Following both their example and their reasons for doing so, the GAFCON Jerusalem Declaration (2008) authorized the formation of a Primates Council “to authenticate and recognize confessing Anglican jurisdictions, clergy and congregations,” and went on to declare

 

“We recognize the desirability of territorial jurisdiction for provinces and dioceses of the Anglican Communion, except in those areas where churches and leaders are denying the orthodox faith or are preventing its spread…”[2]

 

When bishops of the Church cannot or will not make clear judgments about false teaching and false teachers nor take firm and decisive measures to retake their churches from the heterodox innovators who dominate them, then they are paralyzed. This is the situation in the Anglican Communion status quo (the “Instruments of Communion”) today.  In fact, this deficit of authority is the wound that flows from bishops, among others, who cannot or will not make clear judgments about false teaching. In consequence, as William Tighe concludes in his essay Abusing the Fathers: The Windsor Report’s Misleading Appeal to Nicaea, such bishops and other Communion authorities “render their own situation hopeless, being able neither to fight nor to flee.”[3]  Worse than that, by their own inability to make clear judgments and take immediate action against false teaching, they lead those who follow them into spiritual darkness and peril.

 

 

On June 8, the bishops of the Scottish Episcopal Church willfully chose to ignore the warnings of others in the Anglican Communion, rejected the Biblical definition of marriage that the Anglican Communion holds (See Lambeth Resolution I.10 (1998)), and changed the definition of marriage in their canons to permit same sex blessings. In so doing they are engaged in false teaching that leads people away from the transforming love of Jesus Christ rather than towards Him. For this reason alone, biblically faithful Primates, Archbishops and Bishops have found it necessary to consecrate a Missionary Bishop to care for Biblically faithful Anglicans in Scotland and Europe.  In the ACNA, we are privileged to stand with them so that an Anglican Church in Scotland and Europe can continue to bear witness to the transforming love of Jesus Christ in every way.

 

We thank God for the courageous actions of those Primates and Provinces who offered orthodox oversight to churches under false leadership, especially in North and South America. Their intervention was based on an explicit rejection of the authority of those churches and leaders who have denied the orthodox faith in word or deed,[4] leading people away from Christ rather than toward him. They rescued us in a time of great peril, and we are privileged to stand with them in rescuing Biblically faithful Anglicans in Scotland and Europe who also want to carry on the mission of sharing the transforming love of Jesus Christ in every way.

 

We agree with the 1,148 lay and clergy participants at GAFCON 2008, including 291 bishops, representing millions of faithful Anglican Christians who concluded, “We believe that such actions will continue to be necessary and we support them [The GAFCON Primates Council] in offering help around the world…”[5]

 

The Rev. Canon Phil Ashey is President & CEO of the American Anglican Council.

 

[1] The Principles of Canon Law Common to the Churches of the Anglican Communion (London: Anglican Communion Office, 2008), Principles 37.1-4, 53.6, 56.7-8 and 60.

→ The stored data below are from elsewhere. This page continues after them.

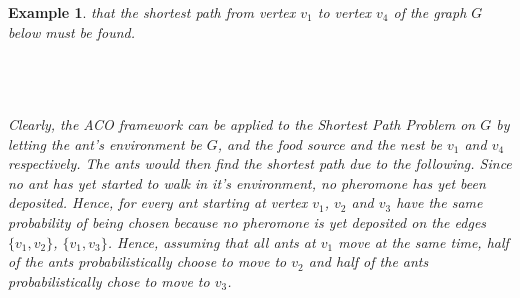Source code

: \documentclass{article}
\newtheorem{example}[definition]{Example}
\begin{document}
\begin{example}
\label{explain_ACO}
 that the shortest path from vertex $v_1$ to vertex $v_4$ of the graph $G$ below must be found.\\\\
\\\\
Clearly, the ACO framework can be applied to the Shortest Path Problem on $G$ by letting the ant's environment be $G$, and the food source and the nest be $v_1$ and $v_4$ respectively. The ants would then find the shortest path due to the following. Since no ant has yet started to walk in it's environment, no pheromone has yet been deposited. Hence, for every ant starting at vertex $v_1$, $v_2$ and $v_3$ have the same probability of being chosen because no pheromone is yet deposited on the edges $\{v_1, v_2\}$, $\{v_1, v_3\}$. Hence, assuming that all ants at $v_1$ move at the same time, half of the ants probabilistically choose to move to $v_2$ and half of the ants probabilistically chose to move to $v_3$.\\\\
\end{example}
\end{document}

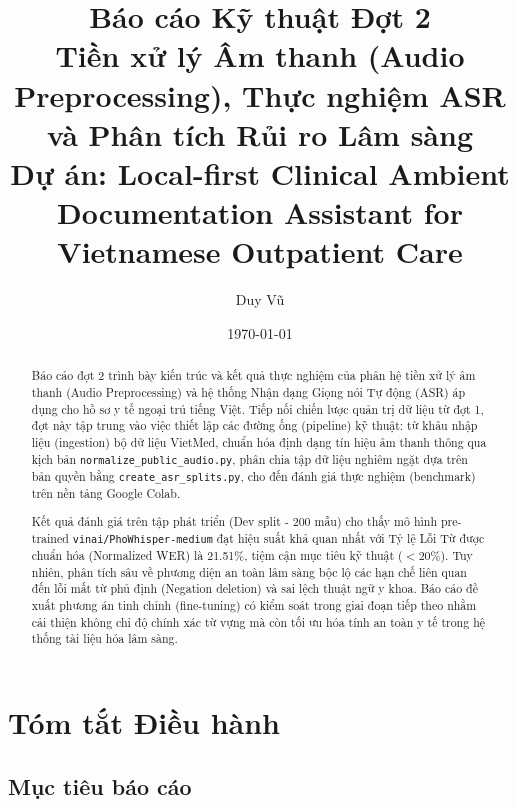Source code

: \documentclass[12pt,a4paper]{article}
\title{
    \textbf{Báo cáo Kỹ thuật Đợt 2}\\
    \large Tiền xử lý Âm thanh (Audio Preprocessing), Thực nghiệm ASR và Phân tích Rủi ro Lâm sàng\\
    \normalsize Dự án: Local-first Clinical Ambient Documentation Assistant for Vietnamese Outpatient Care
}
\author{Duy Vũ}
\date{\today}
\begin{document}
\maketitle

\begin{abstract}
Báo cáo đợt 2 trình bày kiến trúc và kết quả thực nghiệm của phân hệ tiền xử lý âm thanh (Audio Preprocessing) và hệ thống Nhận dạng Giọng nói Tự động (ASR) áp dụng cho hồ sơ y tế ngoại trú tiếng Việt. Tiếp nối chiến lược quản trị dữ liệu từ đợt 1, đợt này tập trung vào việc thiết lập các đường ống (pipeline) kỹ thuật: từ khâu nhập liệu (ingestion) bộ dữ liệu VietMed, chuẩn hóa định dạng tín hiệu âm thanh thông qua kịch bản \texttt{normalize\_public\_audio.py}, phân chia tập dữ liệu nghiêm ngặt dựa trên bản quyền bằng \texttt{create\_asr\_splits.py}, cho đến đánh giá thực nghiệm (benchmark) trên nền tảng Google Colab.

Kết quả đánh giá trên tập phát triển (Dev split - 200 mẫu) cho thấy mô hình pre-trained \texttt{vinai/PhoWhisper-medium} đạt hiệu suất khả quan nhất với Tỷ lệ Lỗi Từ được chuẩn hóa (Normalized WER) là 21.51\%, tiệm cận mục tiêu kỹ thuật ($< 20\%$). Tuy nhiên, phân tích sâu về phương diện an toàn lâm sàng bộc lộ các hạn chế liên quan đến lỗi mất từ phủ định (Negation deletion) và sai lệch thuật ngữ y khoa. Báo cáo đề xuất phương án tinh chỉnh (fine-tuning) có kiểm soát trong giai đoạn tiếp theo nhằm cải thiện không chỉ độ chính xác từ vựng mà còn tối ưu hóa tính an toàn y tế trong hệ thống tài liệu hóa lâm sàng.
\end{abstract}

\tableofcontents
\newpage

\section{Tóm tắt Điều hành}

\subsection{Mục tiêu báo cáo}
\end{document}
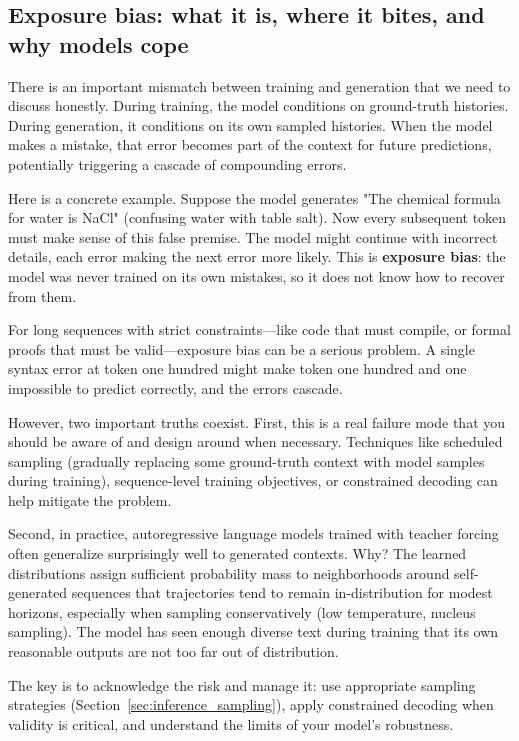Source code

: \vspace{0.6em}

\subsection{Exposure bias: what it is, where it bites, and why models cope}
\label{sec:exposure_bias}

There is an important mismatch between training and generation that we need to discuss honestly. During training, the model conditions on ground-truth histories. During generation, it conditions on its own sampled histories. When the model makes a mistake, that error becomes part of the context for future predictions, potentially triggering a cascade of compounding errors.

Here is a concrete example. Suppose the model generates "The chemical formula for water is NaCl" (confusing water with table salt). Now every subsequent token must make sense of this false premise. The model might continue with incorrect details, each error making the next error more likely. This is \textbf{exposure bias}: the model was never trained on its own mistakes, so it does not know how to recover from them.

For long sequences with strict constraints---like code that must compile, or formal proofs that must be valid---exposure bias can be a serious problem. A single syntax error at token one hundred might make token one hundred and one impossible to predict correctly, and the errors cascade.

However, two important truths coexist. First, this is a real failure mode that you should be aware of and design around when necessary. Techniques like scheduled sampling (gradually replacing some ground-truth context with model samples during training), sequence-level training objectives, or constrained decoding can help mitigate the problem.

Second, in practice, autoregressive language models trained with teacher forcing often generalize surprisingly well to generated contexts. Why? The learned distributions assign sufficient probability mass to neighborhoods around self-generated sequences that trajectories tend to remain in-distribution for modest horizons, especially when sampling conservatively (low temperature, nucleus sampling). The model has seen enough diverse text during training that its own reasonable outputs are not too far out of distribution.

The key is to acknowledge the risk and manage it: use appropriate sampling strategies (Section~\ref{sec:inference_sampling}), apply constrained decoding when validity is critical, and understand the limits of your model's robustness.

[2]GAFCON Jerusalem 2008: Statement of the Global Anglican Future Conference and the Jerusalem Declaration (Frisco TX: Ekklesia, 2017)

[3] Tighe, W. Abusing the Fathers: The Windsor Report’s Misleading Appeal to Nicaea, Touchstone Magazine April 2005, < http://www.touchstonemag.com/archives/article.php?id=18-03-036-f > Accessed 23 June 2017

[4] GAFCON Jerusalem 2008: The Jerusalem Declaration at para. 13.